* [Work to be completed]:
Lines of the data that contain the word "controls" are the ones to copy.
-------- Records for this exercise
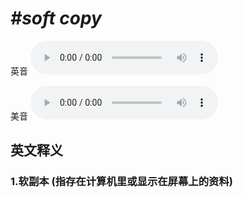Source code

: # ***\#soft copy*** 
英音
<audio src="./media/soft copy1_AAC.aac" controls="controls"></audio>

美音
<audio src="./media/soft copy2_AAC.aac" controls="controls"></audio>



  

英文释义
---
### 1.**软副本 (指存在计算机里或显示在屏幕上的资料)**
----------------
* [Response to the exercise]:
<audio src="./media/soft copy1_AAC.aac" controls="controls"></audio>
<audio src="./media/soft copy2_AAC.aac" controls="controls"></audio>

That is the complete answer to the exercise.